A narrativa em terceira pessoa é, por assim
dizer, mais fácil: o narrador pode
ser onisciente (conhecedor de todos os fatos), embora possa omitir algo para
manter o mistério da trama. Ele pode se afastar dos acontecimentos e narrar
tudo com a frieza de um espectador, mas também pode assumir a visão de alguns
dos personagens, entregando à narrativa as emoções deste. Enfim, é uma forma
narrativa que possui muitas liberdades e possibilidades.
Já a narração em primeira pessoa é
desafiadora. O narrador, sendo um dos personagens da história, não pode saber tudo. Ele não é onisciente, não é
conhecedor de todos os segredos, e caminha na escuridão, junto com o leitor.
Tornar uma narrativa em primeira pessoa verossímil é um desafio: o narrador não
pode ser extremamente atento a todos os detalhes, por que ser humano nenhum consegue
se prender a tudo em todos os momentos.
Temos o exemplo maravilhoso (que se tornou
referência para mim) de O Sol é paraTodos (Harper Lee, 1960). A narradora é a pequena Scout, uma garotinha que
nos apresenta os fatos de uma forma extremamente doce e encantadora, exatamente
como as crianças fazem ao contar histórias. Às vezes tagarela, às vezes
dispersa, mas sempre tocante. Conseguimos sentir claramente o que ela sente, e
enxergamos perfeitamente o mundo sob a ótica de uma criança.

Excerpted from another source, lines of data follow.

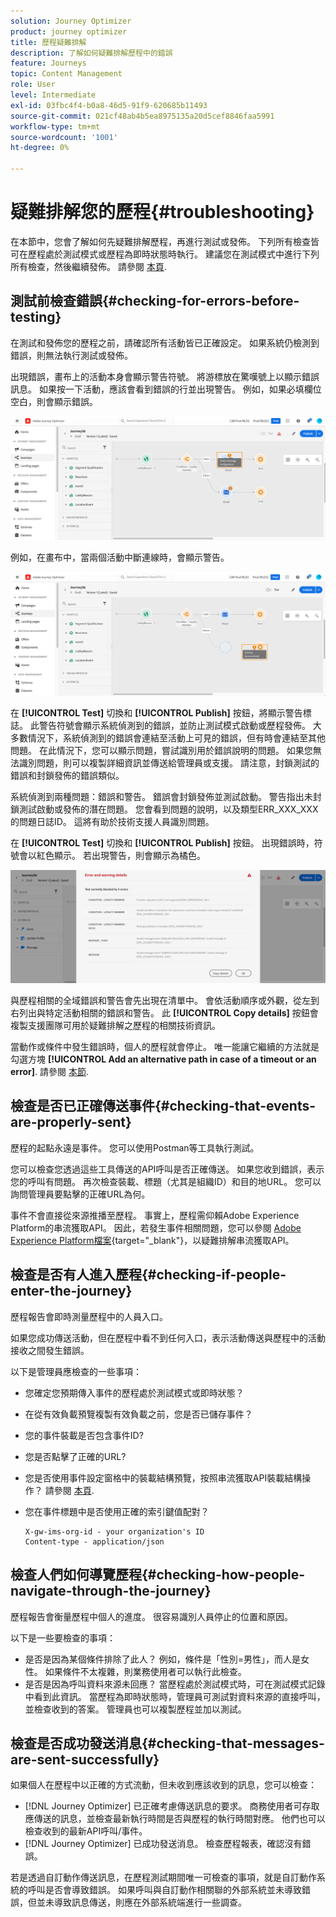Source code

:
 ```yaml
---
solution: Journey Optimizer
product: journey optimizer
title: 歷程疑難排解
description: 了解如何疑難排解歷程中的錯誤
feature: Journeys
topic: Content Management
role: User
level: Intermediate
exl-id: 03fbc4f4-b0a8-46d5-91f9-620685b11493
source-git-commit: 021cf48ab4b5ea8975135a20d5cef8846faa5991
workflow-type: tm+mt
source-wordcount: '1001'
ht-degree: 0%

---
```


# 疑難排解您的歷程{#troubleshooting}

在本節中，您會了解如何先疑難排解歷程，再進行測試或發佈。 下列所有檢查皆可在歷程處於測試模式或歷程為即時狀態時執行。 建議您在測試模式中進行下列所有檢查，然後繼續發佈。 請參閱 [本頁](../building-journeys/testing-the-journey.md).

## 測試前檢查錯誤{#checking-for-errors-before-testing}

在測試和發佈您的歷程之前，請確認所有活動皆已正確設定。 如果系統仍檢測到錯誤，則無法執行測試或發佈。

出現錯誤，畫布上的活動本身會顯示警告符號。 將游標放在驚嘆號上以顯示錯誤訊息。 如果按一下活動，應該會看到錯誤的行並出現警告。 例如，如果必填欄位空白，則會顯示錯誤。

![](assets/journey63.png)

例如，在畫布中，當兩個活動中斷連線時，會顯示警告。

![](assets/canvas-disconnected.png)

在 **[!UICONTROL Test]** 切換和 **[!UICONTROL Publish]** 按鈕，將顯示警告標誌。 此警告符號會顯示系統偵測到的錯誤，並防止測試模式啟動或歷程發佈。 大多數情況下，系統偵測到的錯誤會連結至活動上可見的錯誤，但有時會連結至其他問題。 在此情況下，您可以顯示問題，嘗試識別用於錯誤說明的問題。 如果您無法識別問題，則可以複製詳細資訊並傳送給管理員或支援。 請注意，封鎖測試的錯誤和封鎖發佈的錯誤類似。

系統偵測到兩種問題：錯誤和警告。 錯誤會封鎖發佈並測試啟動。 警告指出未封鎖測試啟動或發佈的潛在問題。 您會看到問題的說明，以及類型ERR_XXX_XXX的問題日誌ID。 這將有助於技術支援人員識別問題。

在 **[!UICONTROL Test]** 切換和 **[!UICONTROL Publish]** 按鈕。 出現錯誤時，符號會以紅色顯示。 若出現警告，則會顯示為橘色。

![](assets/journey75.png)

與歷程相關的全域錯誤和警告會先出現在清單中。 會依活動順序或外觀，從左到右列出與特定活動相關的錯誤和警告。 此 **[!UICONTROL Copy details]** 按鈕會複製支援團隊可用於疑難排解之歷程的相關技術資訊。

當動作或條件中發生錯誤時，個人的歷程就會停止。 唯一能讓它繼續的方法就是勾選方塊 **[!UICONTROL Add an alternative path in case of a timeout or an error]**. 請參閱 [本節](../building-journeys/using-the-journey-designer.md#paths).

## 檢查是否已正確傳送事件{#checking-that-events-are-properly-sent}

歷程的起點永遠是事件。 您可以使用Postman等工具執行測試。

您可以檢查您透過這些工具傳送的API呼叫是否正確傳送。 如果您收到錯誤，表示您的呼叫有問題。 再次檢查裝載、標題（尤其是組織ID）和目的地URL。 您可以詢問管理員要點擊的正確URL為何。

事件不會直接從來源推播至歷程。 事實上，歷程需仰賴Adobe Experience Platform的串流獲取API。 因此，若發生事件相關問題，您可以參閱 [Adobe Experience Platform檔案](https://experienceleague.adobe.com/docs/experience-platform/ingestion/streaming/troubleshooting.html){target=&quot;_blank&quot;}，以疑難排解串流獲取API。

## 檢查是否有人進入歷程{#checking-if-people-enter-the-journey}

歷程報告會即時測量歷程中的人員入口。

如果您成功傳送活動，但在歷程中看不到任何入口，表示活動傳送與歷程中的活動接收之間發生錯誤。

以下是管理員應檢查的一些事項：

* 您確定您預期傳入事件的歷程處於測試模式或即時狀態？
* 在從有效負載預覽複製有效負載之前，您是否已儲存事件？
* 您的事件裝載是否包含事件ID?
* 您是否點擊了正確的URL?
* 您是否使用事件設定窗格中的裝載結構預覽，按照串流獲取API裝載結構操作？ 請參閱 [本頁](../event/about-creating.md#preview-the-payload).
* 您在事件標題中是否使用正確的索引鍵值配對？

   ```
   X-gw-ims-org-id - your organization's ID
   Content-type - application/json
   ```

## 檢查人們如何導覽歷程{#checking-how-people-navigate-through-the-journey}

歷程報告會衡量歷程中個人的進度。 很容易識別人員停止的位置和原因。

以下是一些要檢查的事項：

* 是否是因為某個條件排除了此人？ 例如，條件是「性別=男性」，而人是女性。 如果條件不太複雜，則業務使用者可以執行此檢查。
* 是否是因為呼叫資料來源未回應？ 當歷程處於測試模式時，可在測試模式記錄中看到此資訊。 當歷程為即時狀態時，管理員可測試對資料來源的直接呼叫，並檢查收到的答案。 管理員也可以複製歷程並加以測試。

## 檢查是否成功發送消息{#checking-that-messages-are-sent-successfully}

如果個人在歷程中以正確的方式流動，但未收到應該收到的訊息，您可以檢查：

* [!DNL Journey Optimizer] 已正確考慮傳送訊息的要求。 商務使用者可存取應傳送的訊息，並檢查最新執行時間是否與歷程的執行時間對應。 他們也可以檢查收到的最新API呼叫/事件。
* [!DNL Journey Optimizer] 已成功發送消息。 檢查歷程報表，確認沒有錯誤。

若是透過自訂動作傳送訊息，在歷程測試期間唯一可檢查的事項，就是自訂動作系統的呼叫是否會導致錯誤。 如果呼叫與自訂動作相關聯的外部系統並未導致錯誤，但並未導致訊息傳送，則應在外部系統端進行一些調查。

Seguindo a tendência YA de criar histórias narradas por protagonistas adolescentes,
temos como exemplo Quem é você, Alasca?
e O Teorema Katherine (John Green, 2005 e 2006), que possuem
uma narrativa mediana. Não encanta, mas não incomoda muito (embora o primeiro
livro citado tenha um protagonista chatinho).
Quando passamos a livros como O Orfanatoda Srta. Peregrine para Crianças Peculiares (Ransom Riggs, 2011), os
problemas ficam maiores: o autor não tem muito talento para conduzir a
narrativa em terceira pessoa, pois o protagonista Jacob não consegue sempre
soar natural: expositivo ao extremo, em alguns momentos, detalhista demais, em
outros – não parece um ser humano real.
Espero que essa tendência da obrigatoriedade de se narrar uma
história em primeira pessoa acabe o mais rápido possível. Criar uma boa
narrativa em primeira pessoa não é para qualquer um; alguns erram
desastrosamente na tentativa – vide o péssimo Cinquenta Tons de Cinza (E. L. James, 2011), que é um dos poucos
livros que conseguiu, de fato, me irritar. Alguns dominam bem a arte (como Fernando
Sabino e seu belo O Menino no Espelho,
de 1982). Os outros – oxalá! – deveriam se contentar em fazer aquilo que
conseguem, sob a pena de soarem ridículos.